Right. Porter. You’ve all been there, now make a map of what you’d like to show people: where will your walking tour take people to.

This map is a view from Open Street Maps ( http://www.openstreetmap.org/ ). They have terrific, open source / user generated maps of the whole world. If you’re more comfortable, use google maps to generate a view of porter that shows all the important spots for your future tour, and draw them in on the computer or by hand. Spend time walking and thinking, not geeking out with mapping software. Have fun!

Bring some form of your map to class next week. If it is digital, email it to me ahead of time. If it is a print out, bring the hard copy. We’ll be determining groups based on these maps; if it is obvious to everyone that you didn’t do the assignment, no one will want you in their group. That will be awkward and sad.

Posted in porter 23B Tagged art, porter_college, video_art, walking_tour Leave a comment

Course Syllabus

Porter College 23B: Personal and Collective Narratives as Walking Tour

Video walking-tours utilize the mobile capacities of hand-held media players to offer viewers site-specific narratives that help navigate, and better understand, the space of the tour. This course, and the walking tour that it will produce, focus on personal, architectural, social, and ecological histories of Porter College. Students survey those histories and the use of video walking tours in contemporary art practices as background for writing and filming a collectively executed walking tour through Porter College and its immediate environs.

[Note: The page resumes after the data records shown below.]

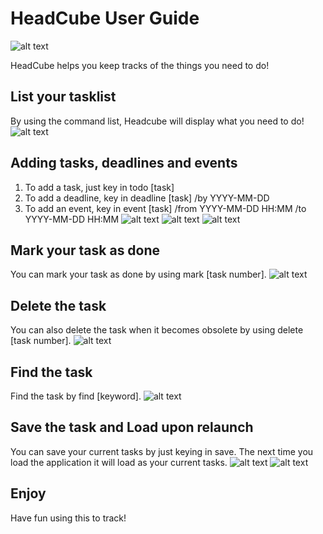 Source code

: # HeadCube User Guide
![alt text](Ui-1.png)

HeadCube helps you keep tracks of the things you need to do! 
## List your tasklist
By using the command list, Headcube will display what you need to do!
![alt text](image.png)

## Adding tasks, deadlines and events
1. To add a task, just key in todo [task]
2. To add a deadline, key in deadline [task] /by YYYY-MM-DD
3. To add an event, key in event [task] /from YYYY-MM-DD HH:MM /to YYYY-MM-DD HH:MM
![alt text](image-1.png)
![alt text](image-2.png)
![alt text](image-3.png)

## Mark your task as done
You can mark your task as done by using mark [task number].
![alt text](image-4.png)

## Delete the task
You can also delete the task when it becomes obsolete by using delete [task number].
![alt text](image-5.png)

## Find the task
Find the task by find [keyword].
![alt text](image-6.png)

## Save the task and Load upon relaunch
You can save your current tasks by just keying in save. 
The next time you load the application it will load as your current tasks.
![alt text](image-7.png)
![alt text](image-8.png)

## Enjoy
Have fun using this to track!
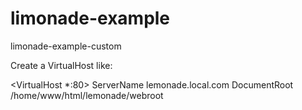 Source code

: limonade-example
================

limonade-example-custom

Create a VirtualHost like:

<VirtualHost *:80>
        ServerName lemonade.local.com
        DocumentRoot /home/www/html/lemonade/webroot
</VirtualHost>

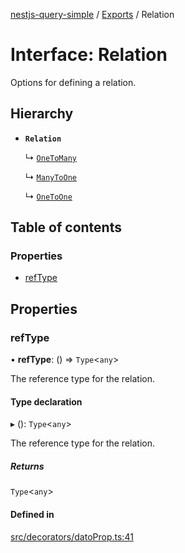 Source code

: [nestjs-query-simple](../README.md) / [Exports](../modules.md) / Relation

# Interface: Relation

Options for defining a relation.

## Hierarchy

- **`Relation`**

  ↳ [`OneToMany`](OneToMany.md)

  ↳ [`ManyToOne`](ManyToOne.md)

  ↳ [`OneToOne`](OneToOne.md)

## Table of contents

### Properties

- [refType](Relation.md#reftype)

## Properties

### refType

• **refType**: () => `Type`\<`any`\>

The reference type for the relation.

#### Type declaration

▸ (): `Type`\<`any`\>

The reference type for the relation.

##### Returns

`Type`\<`any`\>

#### Defined in

[src/decorators/datoProp.ts:41](https://github.com/choresh/nestjs-query-simple/blob/d4bd01f/packages/nestjs-query-simple/src/decorators/datoProp.ts#L41)
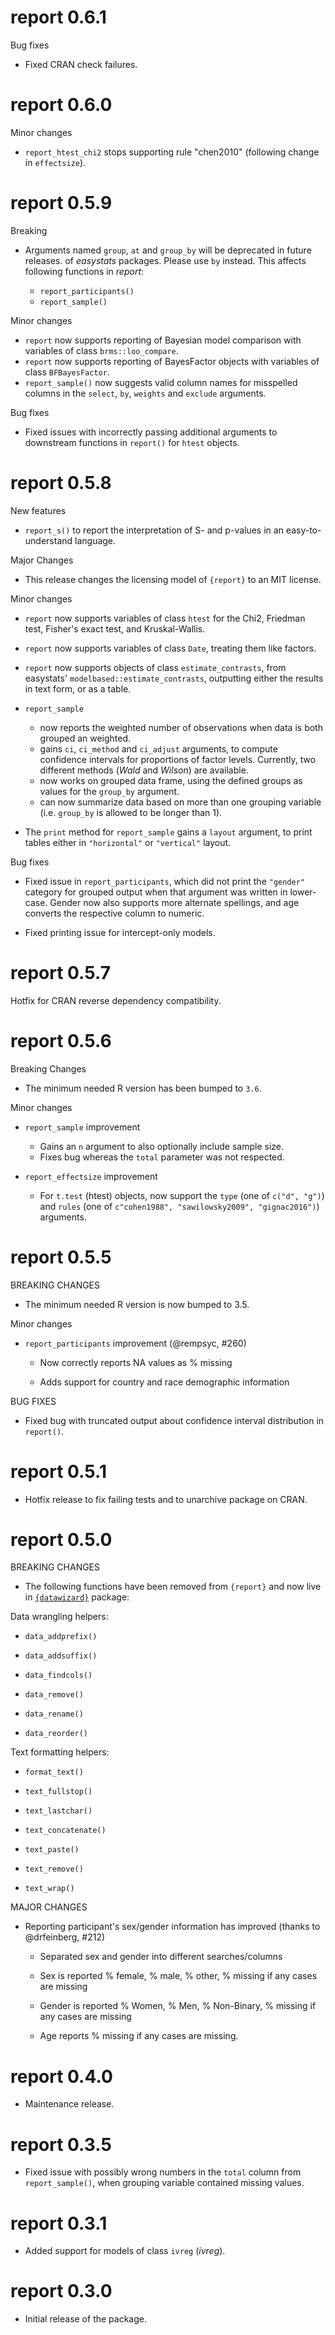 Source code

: # report 0.6.1

Bug fixes

* Fixed CRAN check failures.

# report 0.6.0

Minor changes
* `report_htest_chi2` stops supporting rule "chen2010" (following change in `effectsize`).

# report 0.5.9

Breaking

* Arguments named `group`, `at` and `group_by` will be deprecated in future
  releases. of _easystats_ packages. Please use `by` instead. This affects
  following functions in *report*:

  * `report_participants()`
  * `report_sample()`

Minor changes

* `report` now supports reporting of Bayesian model comparison with variables of class `brms::loo_compare`.
* `report` now supports reporting of BayesFactor objects with variables of class `BFBayesFactor`.
* `report_sample()` now suggests valid column names for misspelled columns in the `select`, `by`, `weights` and `exclude` arguments.

Bug fixes

* Fixed issues with incorrectly passing additional arguments to downstream
  functions in `report()` for `htest` objects.

# report 0.5.8

New features

* `report_s()` to report the interpretation of S- and p-values in an easy-to-understand
  language.

Major Changes

* This release changes the licensing model of `{report}` to an MIT license.

Minor changes

* `report` now supports variables of class `htest` for the Chi2, Friedman test, Fisher's exact test, and Kruskal-Wallis.

* `report` now supports variables of class `Date`, treating them like factors.

* `report` now supports objects of class `estimate_contrasts`, from easystats'
  `modelbased::estimate_contrasts`, outputting either the results in text form,
  or as a table.

* `report_sample`
  * now reports the weighted number of observations when data
  is both grouped an weighted.
  * gains `ci`, `ci_method` and `ci_adjust` arguments, to compute
  confidence intervals for proportions of factor levels. Currently, two different
  methods (*Wald* and *Wilson*) are available.
  * now works on grouped data frame, using the defined groups as
  values for the `group_by` argument.
  * can now summarize data based on more than one grouping variable
  (i.e. `group_by` is allowed to be longer than 1).

* The `print` method for `report_sample` gains a `layout` argument, to print
  tables either in `"horizontal"` or `"vertical"` layout.

Bug fixes

* Fixed issue in `report_participants`, which did not print the `"gender"`
  category for grouped output when that argument was written in lower-case.
  Gender now also supports more alternate spellings, and age converts the
  respective column to numeric.

* Fixed printing issue for intercept-only models.

# report 0.5.7

Hotfix for CRAN reverse dependency compatibility.

# report 0.5.6

Breaking Changes

- The minimum needed R version has been bumped to `3.6`.

Minor changes

* `report_sample` improvement
  * Gains an `n` argument to also optionally include sample size.
  * Fixes bug whereas the `total` parameter was not respected.

* `report_effectsize` improvement
  * For `t.test` (htest) objects, now support the `type` (one of `c("d", "g")`)
    and `rules` (one of `c"cohen1988", "sawilowsky2009", "gignac2016")`)
    arguments.

# report 0.5.5

BREAKING CHANGES

* The minimum needed R version is now bumped to 3.5.

Minor changes

* `report_participants` improvement (@rempsyc, #260)

    * Now correctly reports NA values as % missing

    * Adds support for country and race demographic information

BUG FIXES

* Fixed bug with truncated output about confidence interval distribution in
  `report()`.

# report 0.5.1

* Hotfix release to fix failing tests and to unarchive package on CRAN.

# report 0.5.0

BREAKING CHANGES

* The following functions have been removed from `{report}` and now live in
  [`{datawizard}`](https://easystats.github.io/datawizard/reference/index.html)
  package:

Data wrangling helpers:

- `data_addprefix()`

- `data_addsuffix()`

- `data_findcols()`

- `data_remove()`

- `data_rename()`

- `data_reorder()`

Text formatting helpers:

- `format_text()`

- `text_fullstop()`

- `text_lastchar()`

- `text_concatenate()`

- `text_paste()`

- `text_remove()`

- `text_wrap()`

MAJOR CHANGES

* Reporting participant's sex/gender information has improved (thanks to
  @drfeinberg, #212)

    - Separated sex and gender into different searches/columns

    - Sex is reported % female, % male, % other, % missing if any cases are missing

    - Gender is reported % Women, % Men, % Non-Binary, % missing if any cases are missing

    - Age reports % missing if any cases are missing.

# report 0.4.0

* Maintenance release.

# report 0.3.5

* Fixed issue with possibly wrong numbers in the `total` column from
  `report_sample()`, when grouping variable contained missing values.

# report 0.3.1

* Added support for models of class `ivreg` (*ivreg*).

# report 0.3.0

* Initial release of the package.
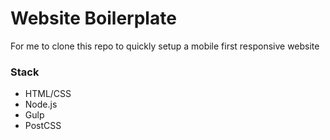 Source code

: # Website Boilerplate

For me to clone this repo to quickly setup a mobile first responsive website

### Stack

* HTML/CSS
* Node.js
* Gulp
* PostCSS

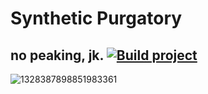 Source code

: # Synthetic Purgatory
no peaking, jk.
[![Build project](https://github.com/domibron/SyntheticPurgatory/actions/workflows/main.yml/badge.svg)](https://github.com/domibron/SyntheticPurgatory/actions/workflows/main.yml)
---

![1328387898851983361](https://github.com/user-attachments/assets/5d90e545-d399-4b15-a432-6ab90e0cb9d0)
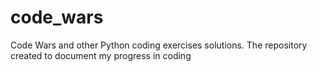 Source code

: # code_wars
Code Wars and other Python coding exercises solutions. The repository created to document my progress in coding
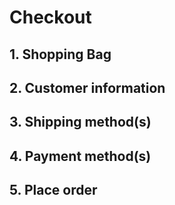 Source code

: # Checkout

## 1. Shopping Bag
## 2. Customer information
## 3. Shipping method(s)
## 4. Payment method(s)
## 5. Place order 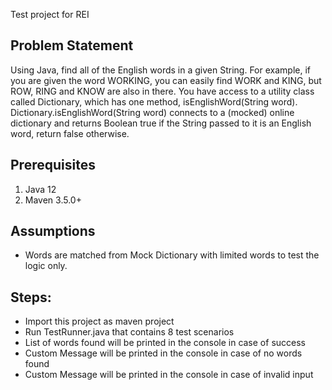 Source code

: Test project for REI

## Problem Statement
Using Java, find all of the English words in a given String.  For example, if you are given the word WORKING, you can easily find WORK and KING, but ROW, RING and KNOW are also in there.  You have access to a utility class called Dictionary, which has one method, isEnglishWord(String word).  Dictionary.isEnglishWord(String word) connects to a (mocked) online dictionary and returns Boolean true if the String passed to it is an English word, return false otherwise.

## Prerequisites
1. Java 12
2. Maven 3.5.0+

## Assumptions 
 * Words are matched from Mock Dictionary with limited words to test the logic only.

## Steps:
* Import this project as maven project
* Run TestRunner.java that contains 8 test scenarios
* List of words found will be printed in the console in case of success
* Custom Message will be printed in the console in case of no words found
* Custom Message will be printed in the console in case of invalid input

The class will select a route along which the walking tour will travel. Students will self-select working groups based on the routes that students wishes to research and write about. These working groups are responsible for: a) determining a route for that tour to take b) recording video footage that maps the route and c) recording audio narratives that cover the the route, based on the writings and research of working group members. By the end of the course those recordings will have become the audio narration of a completed video walking tours authored collectively by the course.

The syllabus that follows attempts to lay out a likely progression of research and group activity. It should not be taken to preclude or discourage experimentation nor the inclusion of happy accidents. Rather, it has been designed as an easy path to completion of a successful group project; the path of least resistance, I believe.

TEXTS: Access to course readings available in person.

ATTENDANCE: More than one absence will result in substantial grade depreciation. Excused absences require proper documentation.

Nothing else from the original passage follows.